Prof. Racket wrote:
Ghost of Igloi wrote:
HSGFX will continue to be a huge winner in 2022.
Imagine being bearish when US GDP just came in at almost 7%
Does that mean you won the omicron bet?
Prof. Racket wrote:
Ghost of Igloi wrote:
HSGFX will continue to be a huge winner in 2022.
Imagine being bearish when US GDP just came in at almost 7%
Does that mean you won the omicron bet?
Hardloper wrote:
Prof. Racket wrote:
Imagine being bearish when US GDP just came in at almost 7%
Does that mean you won the omicron bet?
I still am not really even sure what the scope of that bet was, but I am more than happy to declare myself the victor.
Maser wrote:
seattle prattle wrote:
I have to fight the temptation to start buying it back in some kind of FOMO trade at every little bounce the market takes throughout the day.
How about during every huge intraday bounce?😁
Yeah, things are very tempting. I have never used margin, and my use of geared vehicles is in small amounts and intraday, just for playing around, really. A few years ago I made a big bet with SPXL which turned out well, but I nearly had a coronary while waiting.

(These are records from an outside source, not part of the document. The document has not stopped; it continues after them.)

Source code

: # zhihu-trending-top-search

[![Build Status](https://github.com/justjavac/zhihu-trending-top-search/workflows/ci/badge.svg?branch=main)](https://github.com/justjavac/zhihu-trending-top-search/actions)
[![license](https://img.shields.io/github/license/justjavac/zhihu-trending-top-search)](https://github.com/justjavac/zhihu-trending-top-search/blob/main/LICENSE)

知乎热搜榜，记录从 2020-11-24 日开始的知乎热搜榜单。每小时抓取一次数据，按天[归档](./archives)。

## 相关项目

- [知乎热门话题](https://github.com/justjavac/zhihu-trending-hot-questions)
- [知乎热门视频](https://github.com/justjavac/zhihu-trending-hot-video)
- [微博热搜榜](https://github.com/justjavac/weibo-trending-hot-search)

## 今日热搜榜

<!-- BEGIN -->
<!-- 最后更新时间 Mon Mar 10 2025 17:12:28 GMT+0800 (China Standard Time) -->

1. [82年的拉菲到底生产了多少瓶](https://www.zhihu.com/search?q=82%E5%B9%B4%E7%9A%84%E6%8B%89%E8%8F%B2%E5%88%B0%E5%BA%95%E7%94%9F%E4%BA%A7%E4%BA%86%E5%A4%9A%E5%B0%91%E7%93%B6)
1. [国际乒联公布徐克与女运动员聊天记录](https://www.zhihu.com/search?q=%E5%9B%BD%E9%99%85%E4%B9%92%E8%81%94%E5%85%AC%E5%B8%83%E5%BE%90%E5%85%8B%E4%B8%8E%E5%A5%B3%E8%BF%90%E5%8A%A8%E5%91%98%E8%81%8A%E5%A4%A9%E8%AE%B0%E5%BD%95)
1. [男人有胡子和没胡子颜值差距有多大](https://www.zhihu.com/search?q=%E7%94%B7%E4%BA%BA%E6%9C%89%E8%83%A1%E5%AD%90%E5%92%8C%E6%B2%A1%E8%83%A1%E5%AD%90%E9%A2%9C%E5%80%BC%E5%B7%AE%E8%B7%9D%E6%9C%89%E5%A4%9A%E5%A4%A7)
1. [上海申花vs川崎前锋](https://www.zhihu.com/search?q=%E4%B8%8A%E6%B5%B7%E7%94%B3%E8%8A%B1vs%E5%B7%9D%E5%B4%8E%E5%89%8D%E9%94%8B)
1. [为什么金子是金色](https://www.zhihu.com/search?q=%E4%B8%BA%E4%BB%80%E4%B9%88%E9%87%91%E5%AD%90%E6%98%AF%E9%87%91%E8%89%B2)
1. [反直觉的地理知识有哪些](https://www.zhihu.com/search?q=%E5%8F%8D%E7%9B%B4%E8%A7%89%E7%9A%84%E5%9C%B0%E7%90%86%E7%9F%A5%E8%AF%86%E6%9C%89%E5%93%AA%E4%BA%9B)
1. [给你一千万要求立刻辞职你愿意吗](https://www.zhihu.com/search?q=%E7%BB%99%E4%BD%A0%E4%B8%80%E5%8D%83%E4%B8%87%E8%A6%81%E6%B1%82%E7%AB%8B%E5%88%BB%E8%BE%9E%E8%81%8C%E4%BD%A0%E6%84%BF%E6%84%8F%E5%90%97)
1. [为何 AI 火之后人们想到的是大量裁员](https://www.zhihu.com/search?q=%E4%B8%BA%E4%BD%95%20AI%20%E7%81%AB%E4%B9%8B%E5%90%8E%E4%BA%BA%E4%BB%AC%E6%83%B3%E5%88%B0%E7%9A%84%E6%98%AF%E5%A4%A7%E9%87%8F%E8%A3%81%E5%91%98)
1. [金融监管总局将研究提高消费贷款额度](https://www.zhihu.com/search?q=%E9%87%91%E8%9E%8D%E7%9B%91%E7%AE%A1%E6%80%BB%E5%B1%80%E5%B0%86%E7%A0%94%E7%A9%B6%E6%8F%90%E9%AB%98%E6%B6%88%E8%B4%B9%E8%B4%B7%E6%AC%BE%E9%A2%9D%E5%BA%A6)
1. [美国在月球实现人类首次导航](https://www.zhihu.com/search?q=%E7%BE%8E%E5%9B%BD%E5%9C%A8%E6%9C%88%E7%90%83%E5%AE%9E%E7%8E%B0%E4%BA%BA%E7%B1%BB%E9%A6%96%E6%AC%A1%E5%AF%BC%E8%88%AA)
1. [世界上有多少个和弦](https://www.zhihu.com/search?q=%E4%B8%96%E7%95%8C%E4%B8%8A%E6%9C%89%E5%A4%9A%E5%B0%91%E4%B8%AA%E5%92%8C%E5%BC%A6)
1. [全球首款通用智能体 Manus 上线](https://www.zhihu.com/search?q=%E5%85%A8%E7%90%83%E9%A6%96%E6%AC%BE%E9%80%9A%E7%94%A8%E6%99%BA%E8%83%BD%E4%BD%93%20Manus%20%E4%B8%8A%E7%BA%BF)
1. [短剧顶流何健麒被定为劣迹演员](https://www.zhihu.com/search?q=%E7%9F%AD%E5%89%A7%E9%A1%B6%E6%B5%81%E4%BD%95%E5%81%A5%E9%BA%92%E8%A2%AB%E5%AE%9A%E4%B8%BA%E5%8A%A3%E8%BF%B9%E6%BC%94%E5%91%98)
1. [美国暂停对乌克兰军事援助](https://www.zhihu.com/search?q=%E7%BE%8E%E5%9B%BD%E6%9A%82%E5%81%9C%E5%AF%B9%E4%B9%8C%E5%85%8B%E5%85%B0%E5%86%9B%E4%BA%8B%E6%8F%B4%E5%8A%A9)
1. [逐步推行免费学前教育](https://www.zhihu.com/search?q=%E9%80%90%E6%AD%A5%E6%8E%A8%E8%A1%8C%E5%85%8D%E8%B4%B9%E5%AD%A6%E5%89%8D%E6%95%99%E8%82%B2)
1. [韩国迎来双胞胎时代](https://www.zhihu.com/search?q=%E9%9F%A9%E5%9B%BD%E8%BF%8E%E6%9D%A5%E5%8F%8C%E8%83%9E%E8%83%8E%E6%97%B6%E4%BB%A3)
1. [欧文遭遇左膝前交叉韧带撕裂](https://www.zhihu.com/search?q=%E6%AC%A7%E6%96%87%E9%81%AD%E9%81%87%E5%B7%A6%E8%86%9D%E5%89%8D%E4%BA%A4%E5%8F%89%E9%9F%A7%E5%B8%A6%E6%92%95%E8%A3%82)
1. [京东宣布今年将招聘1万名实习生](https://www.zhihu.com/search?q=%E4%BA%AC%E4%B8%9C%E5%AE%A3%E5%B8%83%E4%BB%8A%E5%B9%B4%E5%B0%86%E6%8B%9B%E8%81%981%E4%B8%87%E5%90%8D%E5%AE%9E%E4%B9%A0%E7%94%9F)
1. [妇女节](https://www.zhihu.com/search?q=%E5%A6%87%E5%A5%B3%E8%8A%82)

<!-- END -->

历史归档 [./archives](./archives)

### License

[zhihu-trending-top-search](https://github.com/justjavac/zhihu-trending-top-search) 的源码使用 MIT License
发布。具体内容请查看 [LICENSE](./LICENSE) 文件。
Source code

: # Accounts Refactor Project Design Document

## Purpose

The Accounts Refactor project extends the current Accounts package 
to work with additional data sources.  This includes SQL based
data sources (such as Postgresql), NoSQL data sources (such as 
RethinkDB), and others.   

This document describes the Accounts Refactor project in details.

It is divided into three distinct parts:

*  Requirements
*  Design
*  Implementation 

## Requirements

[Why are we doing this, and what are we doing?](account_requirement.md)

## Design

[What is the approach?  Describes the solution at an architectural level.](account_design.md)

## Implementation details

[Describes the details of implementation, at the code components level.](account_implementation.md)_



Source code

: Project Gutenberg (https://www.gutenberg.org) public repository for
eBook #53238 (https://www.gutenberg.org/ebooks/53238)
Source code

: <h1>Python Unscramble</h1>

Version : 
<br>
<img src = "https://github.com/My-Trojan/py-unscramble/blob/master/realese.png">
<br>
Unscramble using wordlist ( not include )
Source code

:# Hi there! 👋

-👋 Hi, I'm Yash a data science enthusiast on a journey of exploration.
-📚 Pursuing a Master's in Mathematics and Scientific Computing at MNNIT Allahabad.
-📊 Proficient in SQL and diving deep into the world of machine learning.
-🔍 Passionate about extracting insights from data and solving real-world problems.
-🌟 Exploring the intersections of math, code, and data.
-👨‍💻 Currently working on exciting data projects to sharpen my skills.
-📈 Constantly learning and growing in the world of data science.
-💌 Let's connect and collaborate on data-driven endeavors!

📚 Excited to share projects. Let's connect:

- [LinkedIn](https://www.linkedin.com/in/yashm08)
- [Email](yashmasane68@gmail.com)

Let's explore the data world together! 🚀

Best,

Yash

Yes I have been doing selective buying, this has been planned for a while. Of course most of the things I had planned to buy have enjoyed a recent bump in the shift to value, but many still look hood on the 5-yr, for instance. And even with the bump, P/E’s are still very reasonable. Oil responds to itself, the oil guy I know is currently neutral to positive on certain stocks.
So I have been buying, but not all at once, things that potentially get cheaper when the DXY rises. It’s interesting now because of the opposing pricing forces of rotation to value and currency changes. My guess is that they will get a bit cheaper in the short term, as FOMO’ers pile back into the seemingly inevitable US pump and as US interest rates rise. I will be buying, regardless.
Futures are now up, but that means little. As often, it’s about expectations. Yesterday, some expected (more hoped, really) that the Fed would retreat a bit, which they more-or-less didn’t. Now the prior expectations count in the industry as “settled expectations”, and everyone will move forward on that basis until such time as there is a dislocation, if ever.
Powell also admitted that they were wrong on inflation and that it could sustain longer than expected (even with their fudging!). Interesting.
One thing that I found disturbing is how the Fed is seemingly catering to the markets, rather than to sound economic/monetary policy. Powell said that monetary policy is driven by/based on/all about expectations, which I find an amazing statement. The basic value of money is ignored, and the role it plays in secondary markets is paramount. Tells me that money is now a big boy’s game, and that it has lost utility for the everyman because the “store of value” role is entirely subservient to the social policy execution role.
I am glad that I am moving out of USD. Even the minor amounts I have put into savings bonds will soon be able to be withdrawn immediately, with what amounts to very little penalty. With the Fed inflation projection, I might even spring for some paper bonds this year, to maxx out the buy.
I will admit that i didn't listen to Powell's speech in its entirety, and am working off of listening to commentaries and news coverage of it for the most part.
That said, the version I heard is that Powell spooked the market because he opened the door to more interest rate rises than the mere 3 or 4 previously mentioned, and he raised the possibility that some might be more than a quarter point (i.e.: half point) at a time. That could mean as many as 5 or even 6 raising of rates, if conditions necessitated.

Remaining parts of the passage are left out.